→ **Task details**: Begin at the line that contains "all about scrapy zero to hero" and repeat every line from there to the end of the records below, inclusive, without adding any other line.

BEGIN Extracted entries

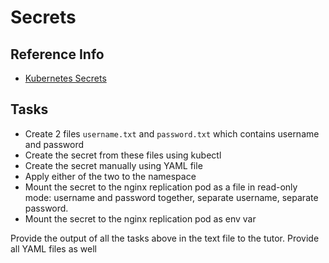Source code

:# Secrets

## Reference Info

* [Kubernetes Secrets](https://kubernetes.io/docs/concepts/configuration/secret/)

## Tasks

* Create 2 files `username.txt` and `password.txt` which contains username and password
* Create the secret from these files using kubectl
* Create the secret manually using YAML file
* Apply either of the two to the namespace
* Mount the secret to the nginx replication pod as a file in read-only mode: username and 
  password together, separate username, separate password.
* Mount the secret to the nginx replication pod as env var

Provide the output of all the tasks above in the text file to the tutor. Provide all YAML files as well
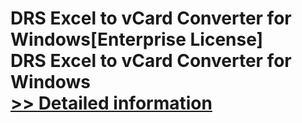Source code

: # DRS Excel to vCard Converter for Windows[Enterprise License]<br />DRS Excel to vCard Converter for Windows<br />[>> Detailed information](https://secure.shareit.com/shareit/product.html?productid=301009681&affiliateid=200057808)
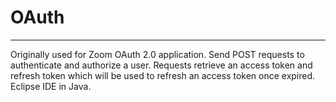 # OAuth
---------------------
Originally used for Zoom OAuth 2.0 application.
Send POST requests to authenticate and authorize a user.
Requests retrieve an access token and refresh token which will be used to refresh an access token once expired.
Eclipse IDE in Java.
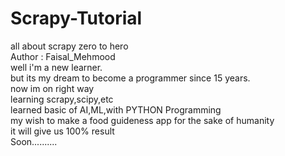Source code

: # Scrapy-Tutorial
all about scrapy zero to hero
<br>
Author : Faisal_Mehmood
<br>
well i'm a new learner.
<br>
but its my dream to become a programmer since 15 years.
<br>
now im on right way 
<br>
learning scrapy,scipy,etc
<br>
learned basic of AI,ML,with PYTHON Programming
<br>
my wish to make a food guideness app for the sake of humanity
<br>
it will give us 100% result
<br>
Soon..........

END Extracted entries

→ **Completed exercise**:
all about scrapy zero to hero
<br>
Author : Faisal_Mehmood
<br>
well i'm a new learner.
<br>
but its my dream to become a programmer since 15 years.
<br>
now im on right way 
<br>
learning scrapy,scipy,etc
<br>
learned basic of AI,ML,with PYTHON Programming
<br>
my wish to make a food guideness app for the sake of humanity
<br>
it will give us 100% result
<br>
Soon..........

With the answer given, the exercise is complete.